Lamb was whimpering. Tina turned to Bo. 'Do you have to talk
about this now? Isn't it all bad enough without you giving us a
biology lesson? I mean, what does it matter that we know? What the
hell does it matter?'

'It matters to me,' Sarah said. 'I want to know what we're up
against.'

'We're going to die,' Nick hissed, then shut his eyes as Lamb began
to cry. 'I'm sorry,' he said. 'I'm sorry.'

Sarah said, 'So they keep the body alive, as food for the eggs when
they hatch?'

'That's right.'

'So what's the story with Claire? How come she's mobile?'

Everybody turned her way. Her skin contained a blue tinge. Dark
shadows clung to her face like horror paint. She bore their appraisal
stoically, staring back at them as if addressing a challenge. She made
to speak, but didn't seem to have the strength to carry a sentence to
its end.

Bo said, 'She's not like the others. She's the vanguard for the
second wave. She's carrying a Queen in her. They wanted her to be
able to get back to where she came from. To a place with lots of
people.'

'Lots of food,' Sarah said.

'Then we have to kill her,' Nick said. His voice was matter-of-fact,
like that of a child who has just worked out a problem for himself.

'That's not going to happen,' Bo said. 'She can help us. With her,
we might be able to clean up this mess. As soon as she begins to warm
up, she'll be detectable. The place will be swarming.' His words
faltered.
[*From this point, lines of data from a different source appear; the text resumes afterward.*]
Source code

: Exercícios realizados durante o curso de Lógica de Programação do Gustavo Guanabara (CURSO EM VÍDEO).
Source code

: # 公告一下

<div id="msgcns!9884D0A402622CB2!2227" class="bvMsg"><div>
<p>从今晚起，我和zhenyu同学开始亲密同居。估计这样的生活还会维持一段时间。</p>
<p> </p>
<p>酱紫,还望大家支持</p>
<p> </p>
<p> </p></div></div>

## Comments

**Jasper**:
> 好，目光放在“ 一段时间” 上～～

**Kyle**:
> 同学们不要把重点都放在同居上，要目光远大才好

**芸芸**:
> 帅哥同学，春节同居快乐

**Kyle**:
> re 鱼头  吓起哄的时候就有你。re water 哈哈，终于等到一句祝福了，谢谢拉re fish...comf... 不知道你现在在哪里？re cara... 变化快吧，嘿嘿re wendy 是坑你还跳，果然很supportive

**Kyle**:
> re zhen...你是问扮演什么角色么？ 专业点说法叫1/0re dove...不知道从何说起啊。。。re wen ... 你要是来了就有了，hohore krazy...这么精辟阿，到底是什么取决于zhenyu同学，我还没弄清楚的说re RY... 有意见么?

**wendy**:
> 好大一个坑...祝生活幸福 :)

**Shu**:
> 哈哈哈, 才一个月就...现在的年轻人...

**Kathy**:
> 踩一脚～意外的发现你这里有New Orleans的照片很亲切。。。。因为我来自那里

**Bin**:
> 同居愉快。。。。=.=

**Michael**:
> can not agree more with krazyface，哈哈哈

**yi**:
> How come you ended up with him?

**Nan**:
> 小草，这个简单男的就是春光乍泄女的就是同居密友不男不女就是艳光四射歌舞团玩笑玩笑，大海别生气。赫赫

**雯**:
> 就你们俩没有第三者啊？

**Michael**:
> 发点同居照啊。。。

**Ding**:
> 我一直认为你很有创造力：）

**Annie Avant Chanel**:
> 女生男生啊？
Suddenly he went down on one knee and blurted a black
gruel of vomit and blood. Sarah rushed to his side and held him at the
point when it seemed he must keel over. She was shocked by how
light he was, how thin and hot. Although only having met him
recently, she felt as wounded by his apparent weakness as if she were
his sister. This was a dying man. If anything, the metamorphosis he
was fearing, and battling against, was what was keeping him alive.

She helped him to his feet and assisted him to a chair. He sat down
with a sigh that rattled out of him. Lamb had switched on a TV. The
signal was deteriorating, but through it they could make out shaky
pictures of people fleeing and screaming. Then white noise as the
cameraman dropped his equipment, presumably to allow him to run
faster.

'They're everywhere,' Lamb said.

'A fucking stinger,' Nick said. 'What about Bo? Has he got a
stinger?'

'No,' Bo said. 'I'm the navigator. I've been laying down routes for
them to follow. Unconsciously, I should add. I'm still learning about
my place in all this. I'm trying to make things right.'

'We should go,' Lamb said. Her voice was the only solid thing
about her. She looked as if she might disintegrate. She looked like
something created from a thousand butterflies. 'This place, it looks
like a larder to me. They might decide to return to feed.'

They moved to the front door where Nick checked the street. The
pub opposite seemed busy. Shadows moved in the ochre windows.
The light was soft, welcoming, innocent.

'We have to believe they are everywhere,' Bo said. 'Nowhere is safe
now.'

They filed along Rathbone Place to Oxford Street, which they
crossed as swiftly as they were able. Despite the great buildings on the
north and south sides of the street, Sarah felt painfully exposed, more
so even than when she had been on the beach at Southwold. Off to
Centre Point to her left and Oxford Circus to her right, the street was
deserted. There were no faces in the shop windows, no sounds of
traffic or music from the Soho pubs and clubs where there was
usually a beery, bawdy cacophony.

They passed into Soho Square, staying on the path, until they
reached the small mock Tudor house at its centre. Tina and Lamb
brought up the rear.

'Keep going,' Bo said. 'We don't stop. We stop, we die.'

'Let's run,' Nick said. 'I'd be happier if we were fucking running.
All this creeping about ... Christ.'

Claire was trying to say something but Bo put out a hand to quiet
her. 'Just relax,' he said. 'Don't get excited. We can't run because that
would raise your body temperature. But try to breathe normally.'

'Breathe normally, he says,' Nick sneered. '
You
try breathing
normally with half your clothes off and your heart beating like –'

'SHUT UP, SHUT UP, SHUT UP, SHUT UP!' Sarah was shocked
to find herself reacting in this way, especially as she felt so serene
inside. She was with her daughter, they were still alive. She realised
she was making a big mistake when she felt Lamb's hand on her arm
and saw a glimmer of panic sweep across Bo's features.